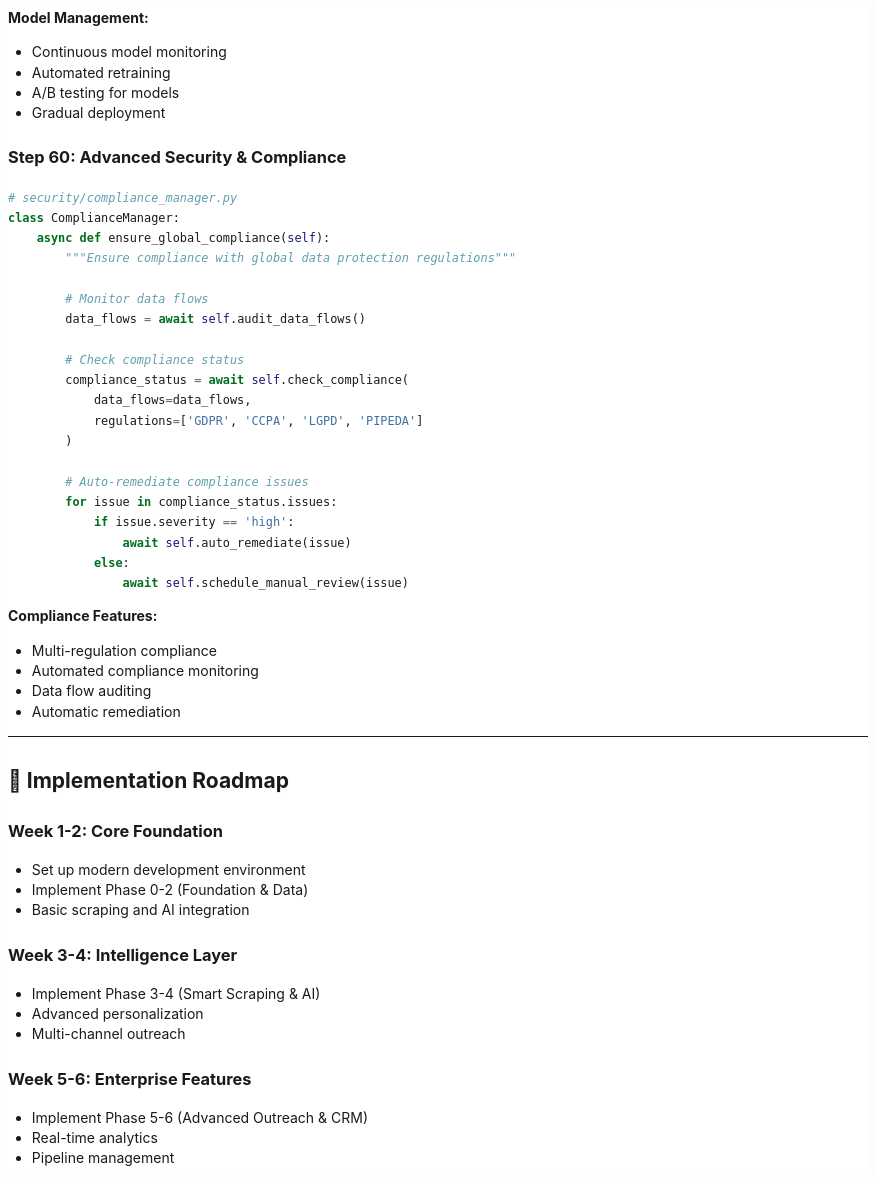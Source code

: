 **Model Management:**
- Continuous model monitoring
- Automated retraining
- A/B testing for models
- Gradual deployment

### Step 60: Advanced Security & Compliance
```python
# security/compliance_manager.py
class ComplianceManager:
    async def ensure_global_compliance(self):
        """Ensure compliance with global data protection regulations"""
        
        # Monitor data flows
        data_flows = await self.audit_data_flows()
        
        # Check compliance status
        compliance_status = await self.check_compliance(
            data_flows=data_flows,
            regulations=['GDPR', 'CCPA', 'LGPD', 'PIPEDA']
        )
        
        # Auto-remediate compliance issues
        for issue in compliance_status.issues:
            if issue.severity == 'high':
                await self.auto_remediate(issue)
            else:
                await self.schedule_manual_review(issue)
```

**Compliance Features:**
- Multi-regulation compliance
- Automated compliance monitoring
- Data flow auditing
- Automatic remediation

---

## 🎯 Implementation Roadmap

### Week 1-2: Core Foundation
- Set up modern development environment
- Implement Phase 0-2 (Foundation & Data)
- Basic scraping and AI integration

### Week 3-4: Intelligence Layer
- Implement Phase 3-4 (Smart Scraping & AI)
- Advanced personalization
- Multi-channel outreach

### Week 5-6: Enterprise Features
- Implement Phase 5-6 (Advanced Outreach & CRM)
- Real-time analytics
- Pipeline management
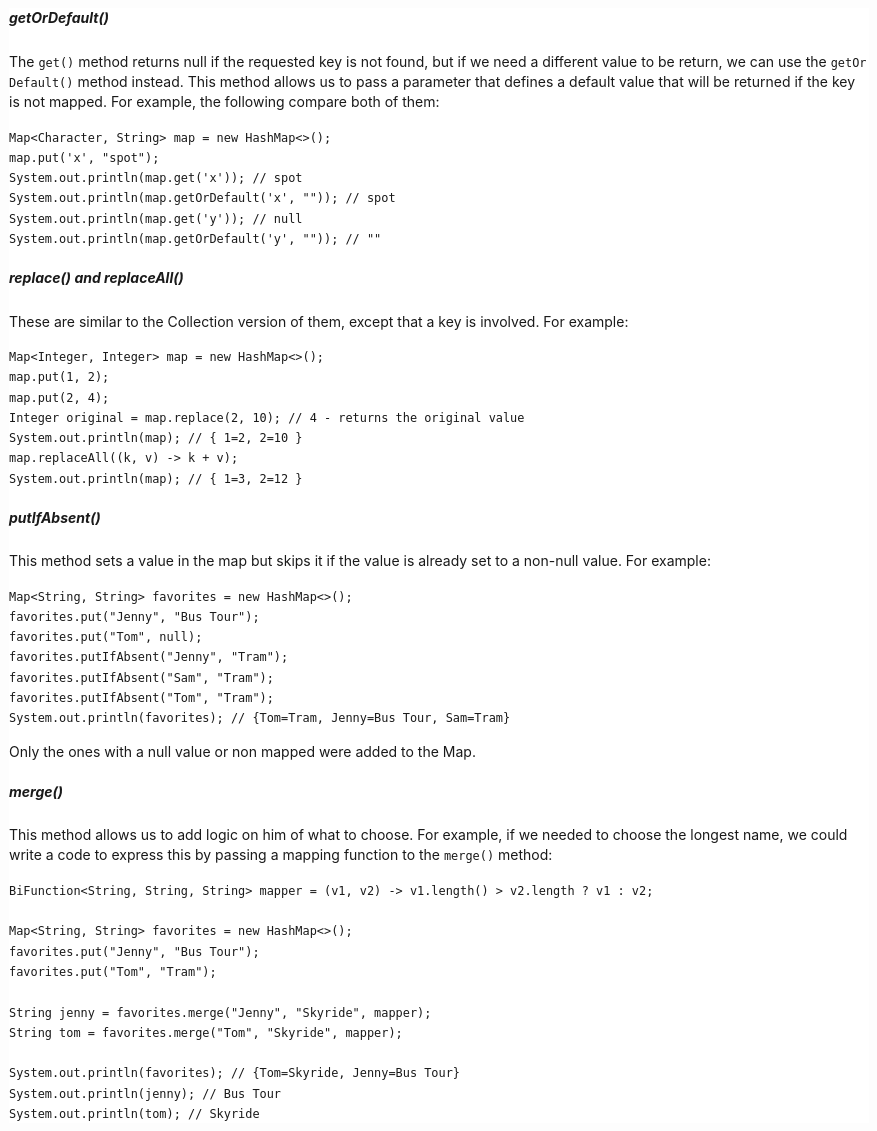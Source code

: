 ##### _getOrDefault()_

The `get()` method returns null if the requested key is not found, but if we need a different value to be return, we can use the `getOrDefault()` method instead. This method allows us to pass a parameter that defines a default value that will be returned if the key is not mapped. For example, the following compare both of them:

    Map<Character, String> map = new HashMap<>();
    map.put('x', "spot");
    System.out.println(map.get('x')); // spot
    System.out.println(map.getOrDefault('x', "")); // spot
    System.out.println(map.get('y')); // null
    System.out.println(map.getOrDefault('y', "")); // ""

##### _replace()_ and _replaceAll()_

These are similar to the Collection version of them, except that a key is involved. For example:

    Map<Integer, Integer> map = new HashMap<>();
    map.put(1, 2);
    map.put(2, 4);
    Integer original = map.replace(2, 10); // 4 - returns the original value
    System.out.println(map); // { 1=2, 2=10 }
    map.replaceAll((k, v) -> k + v);
    System.out.println(map); // { 1=3, 2=12 }

##### _putIfAbsent()_

This method sets a value in the map but skips it if the value is already set to a non-null value. For example:

    Map<String, String> favorites = new HashMap<>();
    favorites.put("Jenny", "Bus Tour");
    favorites.put("Tom", null);
    favorites.putIfAbsent("Jenny", "Tram");
    favorites.putIfAbsent("Sam", "Tram");
    favorites.putIfAbsent("Tom", "Tram");
    System.out.println(favorites); // {Tom=Tram, Jenny=Bus Tour, Sam=Tram}

Only the ones with a null value or non mapped were added to the Map.

##### _merge()_

This method allows us to add logic on him of what to choose. For example, if we needed to choose the longest name, we could write a code to express this by passing a mapping function to the `merge()` method:

    BiFunction<String, String, String> mapper = (v1, v2) -> v1.length() > v2.length ? v1 : v2;

    Map<String, String> favorites = new HashMap<>();
    favorites.put("Jenny", "Bus Tour");
    favorites.put("Tom", "Tram");

    String jenny = favorites.merge("Jenny", "Skyride", mapper);
    String tom = favorites.merge("Tom", "Skyride", mapper);

    System.out.println(favorites); // {Tom=Skyride, Jenny=Bus Tour}
    System.out.println(jenny); // Bus Tour
    System.out.println(tom); // Skyride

+ + +

EXERCISE OBJECTIVE: For this exercise, retype the listing above word for word and omit the pictures.

SOLUTION TO THIS PROBLEM:
Source code

: **Model Management:**
- Continuous model monitoring
- Automated retraining
- A/B testing for models
- Gradual deployment

### Step 60: Advanced Security & Compliance
```python
# security/compliance_manager.py
class ComplianceManager:
    async def ensure_global_compliance(self):
        """Ensure compliance with global data protection regulations"""
        
        # Monitor data flows
        data_flows = await self.audit_data_flows()
        
        # Check compliance status
        compliance_status = await self.check_compliance(
            data_flows=data_flows,
            regulations=['GDPR', 'CCPA', 'LGPD', 'PIPEDA']
        )
        
        # Auto-remediate compliance issues
        for issue in compliance_status.issues:
            if issue.severity == 'high':
                await self.auto_remediate(issue)
            else:
                await self.schedule_manual_review(issue)
```

**Compliance Features:**
- Multi-regulation compliance
- Automated compliance monitoring
- Data flow auditing
- Automatic remediation

---

## 🎯 Implementation Roadmap

### Week 1-2: Core Foundation
- Set up modern development environment
- Implement Phase 0-2 (Foundation & Data)
- Basic scraping and AI integration

### Week 3-4: Intelligence Layer
- Implement Phase 3-4 (Smart Scraping & AI)
- Advanced personalization
- Multi-channel outreach

### Week 5-6: Enterprise Features
- Implement Phase 5-6 (Advanced Outreach & CRM)
- Real-time analytics
- Pipeline management
Source code

: ##### _getOrDefault()_

The `get()` method returns null if the requested key is not found, but if we need a different value to be return, we can use the `getOrDefault()` method instead. This method allows us to pass a parameter that defines a default value that will be returned if the key is not mapped. For example, the following compare both of them:

    Map<Character, String> map = new HashMap<>();
    map.put('x', "spot");
    System.out.println(map.get('x')); // spot
    System.out.println(map.getOrDefault('x', "")); // spot
    System.out.println(map.get('y')); // null
    System.out.println(map.getOrDefault('y', "")); // ""

##### _replace()_ and _replaceAll()_

These are similar to the Collection version of them, except that a key is involved. For example:

    Map<Integer, Integer> map = new HashMap<>();
    map.put(1, 2);
    map.put(2, 4);
    Integer original = map.replace(2, 10); // 4 - returns the original value
    System.out.println(map); // { 1=2, 2=10 }
    map.replaceAll((k, v) -> k + v);
    System.out.println(map); // { 1=3, 2=12 }

##### _putIfAbsent()_

This method sets a value in the map but skips it if the value is already set to a non-null value. For example:

    Map<String, String> favorites = new HashMap<>();
    favorites.put("Jenny", "Bus Tour");
    favorites.put("Tom", null);
    favorites.putIfAbsent("Jenny", "Tram");
    favorites.putIfAbsent("Sam", "Tram");
    favorites.putIfAbsent("Tom", "Tram");
    System.out.println(favorites); // {Tom=Tram, Jenny=Bus Tour, Sam=Tram}

Only the ones with a null value or non mapped were added to the Map.

##### _merge()_

This method allows us to add logic on him of what to choose. For example, if we needed to choose the longest name, we could write a code to express this by passing a mapping function to the `merge()` method:

    BiFunction<String, String, String> mapper = (v1, v2) -> v1.length() > v2.length ? v1 : v2;

    Map<String, String> favorites = new HashMap<>();
    favorites.put("Jenny", "Bus Tour");
    favorites.put("Tom", "Tram");

    String jenny = favorites.merge("Jenny", "Skyride", mapper);
    String tom = favorites.merge("Tom", "Skyride", mapper);

    System.out.println(favorites); // {Tom=Skyride, Jenny=Bus Tour}
    System.out.println(jenny); // Bus Tour
    System.out.println(tom); // Skyride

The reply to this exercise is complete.